Per come è stata presentata, infatti, la proposta suonava vagamente punitiva. Ora basta con l’uso indiscriminato dei monopattini: da adesso in poi vi obblighiamo a farvi un’assicurazione, così imparate.
Lo spirito dei sistemi assicurativi però all’origine non era questo; non era un modo per tutelare la comunità dai guai che poteva combinare il singolo. Al contrario: era il modo in cui la comunità tutelava, aiutava, supportava i singoli. Non a caso le assicurazioni moderne derivano dalle società di mutuo soccorso: organizzazioni create da gruppi di lavoratori che si univano e mettevano in comune denaro per aiutarsi reciprocamente in caso di incidenti, problemi, disoccupazione improvvisa.

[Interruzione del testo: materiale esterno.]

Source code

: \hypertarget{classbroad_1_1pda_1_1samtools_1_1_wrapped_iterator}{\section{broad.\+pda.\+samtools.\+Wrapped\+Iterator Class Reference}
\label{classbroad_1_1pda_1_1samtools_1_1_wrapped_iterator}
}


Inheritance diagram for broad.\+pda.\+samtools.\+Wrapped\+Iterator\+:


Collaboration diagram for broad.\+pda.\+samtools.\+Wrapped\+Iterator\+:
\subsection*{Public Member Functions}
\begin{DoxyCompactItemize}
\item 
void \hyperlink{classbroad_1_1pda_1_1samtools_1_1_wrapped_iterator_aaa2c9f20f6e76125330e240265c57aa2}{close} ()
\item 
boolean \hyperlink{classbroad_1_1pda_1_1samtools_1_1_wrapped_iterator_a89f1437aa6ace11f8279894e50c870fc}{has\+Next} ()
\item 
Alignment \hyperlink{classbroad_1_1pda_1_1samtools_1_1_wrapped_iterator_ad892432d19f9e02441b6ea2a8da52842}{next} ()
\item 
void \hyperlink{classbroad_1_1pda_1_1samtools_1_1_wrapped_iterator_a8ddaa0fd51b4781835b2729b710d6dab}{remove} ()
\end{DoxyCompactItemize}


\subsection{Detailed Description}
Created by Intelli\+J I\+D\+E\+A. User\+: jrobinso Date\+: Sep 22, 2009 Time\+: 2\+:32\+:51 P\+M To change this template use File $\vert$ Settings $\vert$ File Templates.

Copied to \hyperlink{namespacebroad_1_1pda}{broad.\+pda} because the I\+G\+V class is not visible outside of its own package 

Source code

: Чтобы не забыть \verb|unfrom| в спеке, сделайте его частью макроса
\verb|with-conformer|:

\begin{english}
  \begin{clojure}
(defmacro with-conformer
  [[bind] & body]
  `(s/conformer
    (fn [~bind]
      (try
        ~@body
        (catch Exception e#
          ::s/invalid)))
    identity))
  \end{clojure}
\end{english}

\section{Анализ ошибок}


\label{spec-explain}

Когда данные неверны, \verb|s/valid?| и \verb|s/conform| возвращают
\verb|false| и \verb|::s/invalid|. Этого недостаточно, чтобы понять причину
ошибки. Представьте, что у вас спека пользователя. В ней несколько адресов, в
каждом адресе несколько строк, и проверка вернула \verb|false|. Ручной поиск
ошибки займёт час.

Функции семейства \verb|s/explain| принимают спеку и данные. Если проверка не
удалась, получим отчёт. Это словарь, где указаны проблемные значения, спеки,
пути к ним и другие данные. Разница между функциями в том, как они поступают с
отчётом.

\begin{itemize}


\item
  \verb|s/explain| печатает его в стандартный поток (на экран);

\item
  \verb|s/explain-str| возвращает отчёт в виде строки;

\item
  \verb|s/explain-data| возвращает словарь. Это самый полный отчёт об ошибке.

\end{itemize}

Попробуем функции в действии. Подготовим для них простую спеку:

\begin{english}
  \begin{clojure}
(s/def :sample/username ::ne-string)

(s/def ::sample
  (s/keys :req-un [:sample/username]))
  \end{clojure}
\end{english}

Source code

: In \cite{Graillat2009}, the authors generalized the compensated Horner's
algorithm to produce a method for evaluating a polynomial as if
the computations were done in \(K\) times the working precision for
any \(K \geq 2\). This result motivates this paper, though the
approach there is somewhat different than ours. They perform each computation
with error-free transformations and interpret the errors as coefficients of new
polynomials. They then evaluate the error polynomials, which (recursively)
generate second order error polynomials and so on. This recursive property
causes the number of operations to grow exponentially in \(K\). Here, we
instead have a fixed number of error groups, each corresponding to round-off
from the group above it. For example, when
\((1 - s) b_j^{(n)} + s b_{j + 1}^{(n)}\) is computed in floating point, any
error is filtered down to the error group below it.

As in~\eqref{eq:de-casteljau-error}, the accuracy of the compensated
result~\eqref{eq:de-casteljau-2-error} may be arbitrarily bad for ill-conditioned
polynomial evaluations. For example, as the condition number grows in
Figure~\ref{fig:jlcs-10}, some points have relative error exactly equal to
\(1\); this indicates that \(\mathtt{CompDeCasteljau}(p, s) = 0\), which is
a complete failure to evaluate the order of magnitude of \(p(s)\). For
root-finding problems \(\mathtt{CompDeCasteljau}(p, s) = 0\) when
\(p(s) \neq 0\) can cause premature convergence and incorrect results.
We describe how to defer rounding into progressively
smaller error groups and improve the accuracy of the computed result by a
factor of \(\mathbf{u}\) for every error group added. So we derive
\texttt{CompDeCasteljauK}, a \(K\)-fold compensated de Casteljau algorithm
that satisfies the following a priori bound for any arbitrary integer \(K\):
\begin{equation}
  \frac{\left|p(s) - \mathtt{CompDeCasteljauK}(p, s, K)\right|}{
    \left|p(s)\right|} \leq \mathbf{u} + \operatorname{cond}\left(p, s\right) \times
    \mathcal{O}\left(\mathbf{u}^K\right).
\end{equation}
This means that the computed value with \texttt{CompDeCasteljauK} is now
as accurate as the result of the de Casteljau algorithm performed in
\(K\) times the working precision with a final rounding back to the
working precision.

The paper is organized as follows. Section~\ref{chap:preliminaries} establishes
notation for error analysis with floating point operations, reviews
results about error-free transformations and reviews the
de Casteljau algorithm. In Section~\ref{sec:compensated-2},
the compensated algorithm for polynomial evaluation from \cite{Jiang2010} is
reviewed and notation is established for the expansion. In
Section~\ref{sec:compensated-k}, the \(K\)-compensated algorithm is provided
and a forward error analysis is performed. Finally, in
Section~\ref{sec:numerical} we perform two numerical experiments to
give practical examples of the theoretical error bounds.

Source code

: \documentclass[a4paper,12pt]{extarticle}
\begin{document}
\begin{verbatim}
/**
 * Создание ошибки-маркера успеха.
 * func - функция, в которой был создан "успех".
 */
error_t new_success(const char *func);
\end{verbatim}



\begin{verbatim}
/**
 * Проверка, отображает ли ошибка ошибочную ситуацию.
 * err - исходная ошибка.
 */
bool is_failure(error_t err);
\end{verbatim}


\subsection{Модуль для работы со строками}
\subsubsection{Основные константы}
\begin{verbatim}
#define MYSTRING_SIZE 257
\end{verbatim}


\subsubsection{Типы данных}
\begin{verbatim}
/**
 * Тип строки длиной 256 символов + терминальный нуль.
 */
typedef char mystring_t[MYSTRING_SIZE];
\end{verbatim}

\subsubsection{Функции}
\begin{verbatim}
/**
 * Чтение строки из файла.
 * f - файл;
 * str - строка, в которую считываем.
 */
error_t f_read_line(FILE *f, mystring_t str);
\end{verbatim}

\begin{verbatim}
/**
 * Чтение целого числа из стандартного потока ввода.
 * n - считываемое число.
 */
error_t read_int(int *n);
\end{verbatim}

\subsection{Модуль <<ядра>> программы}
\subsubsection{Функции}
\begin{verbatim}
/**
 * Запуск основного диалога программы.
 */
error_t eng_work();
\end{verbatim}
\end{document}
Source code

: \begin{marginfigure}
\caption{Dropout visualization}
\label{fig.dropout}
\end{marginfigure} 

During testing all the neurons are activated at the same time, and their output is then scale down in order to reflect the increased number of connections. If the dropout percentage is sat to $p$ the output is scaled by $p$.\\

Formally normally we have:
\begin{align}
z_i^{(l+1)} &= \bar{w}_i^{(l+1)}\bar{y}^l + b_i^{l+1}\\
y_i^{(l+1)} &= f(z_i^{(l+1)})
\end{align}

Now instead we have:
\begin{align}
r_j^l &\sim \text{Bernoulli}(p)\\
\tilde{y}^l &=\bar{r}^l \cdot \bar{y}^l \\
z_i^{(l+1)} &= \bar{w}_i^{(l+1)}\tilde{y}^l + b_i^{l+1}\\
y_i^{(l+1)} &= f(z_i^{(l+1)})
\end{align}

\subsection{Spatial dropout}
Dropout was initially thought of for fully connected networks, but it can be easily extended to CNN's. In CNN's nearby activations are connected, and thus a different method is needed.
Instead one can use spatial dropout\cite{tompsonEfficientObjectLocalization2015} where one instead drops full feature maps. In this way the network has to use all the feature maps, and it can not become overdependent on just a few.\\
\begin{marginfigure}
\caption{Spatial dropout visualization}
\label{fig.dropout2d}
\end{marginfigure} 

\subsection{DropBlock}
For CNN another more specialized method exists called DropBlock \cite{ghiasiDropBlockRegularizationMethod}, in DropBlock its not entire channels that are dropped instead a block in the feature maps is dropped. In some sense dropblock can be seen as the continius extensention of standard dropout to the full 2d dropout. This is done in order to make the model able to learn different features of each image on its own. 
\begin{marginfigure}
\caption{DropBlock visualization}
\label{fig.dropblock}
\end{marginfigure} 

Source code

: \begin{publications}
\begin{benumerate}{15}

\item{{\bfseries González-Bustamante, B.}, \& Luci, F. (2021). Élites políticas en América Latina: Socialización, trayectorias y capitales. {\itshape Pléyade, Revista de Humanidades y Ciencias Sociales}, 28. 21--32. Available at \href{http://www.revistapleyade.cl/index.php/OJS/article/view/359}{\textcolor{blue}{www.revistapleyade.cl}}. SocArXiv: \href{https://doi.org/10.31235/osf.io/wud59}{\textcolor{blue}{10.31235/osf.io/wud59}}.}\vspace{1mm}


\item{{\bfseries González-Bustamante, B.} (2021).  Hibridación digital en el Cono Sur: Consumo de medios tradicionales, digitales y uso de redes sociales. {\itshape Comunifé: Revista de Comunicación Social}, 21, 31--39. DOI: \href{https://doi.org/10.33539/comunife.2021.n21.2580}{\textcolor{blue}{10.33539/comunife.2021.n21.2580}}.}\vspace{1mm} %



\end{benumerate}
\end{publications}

La storia delle assicurazioni quindi ha a che vedere con la storia del nostro rapporto con il denaro e con la fiducia. Forse i due elementi che determinano più in profondità il funzionamento della nostra società.
Il denaro, perché è il fluido che fa funzionare gli ingranaggi sociali, e scegliere come spenderlo diventa sempre più importante per la nostra capacità di orientare il futuro; e la fiducia, perché in una società ancora basata sulle mediazioni, in cui affidiamo a innumerevoli organizzazioni, istituzioni, piattaforme la gestione dei dati, delle relazioni e delle transazioni, diventa fondamentale capire di quali istituzioni e di quali processi possiamo fidarci.
Flashback
Il nostro modo di gestire le risorse non è sempre stato quello che conosciamo oggi. In molte società pre-moderne vigeva un’economia basata sul dono: se qualcuno riusciva a procurarsi beni e risorse che eccedevano le proprie necessità, li regalava, li metteva a disposizione di chi ne aveva bisogno. L’equilibrio e la tenuta sociale dei gruppi umani dipendevano dalla circolarità del dono. La società funzionava se il dono in qualche modo “tornava” a chi lo aveva fatto sotto forma di altri vantaggi.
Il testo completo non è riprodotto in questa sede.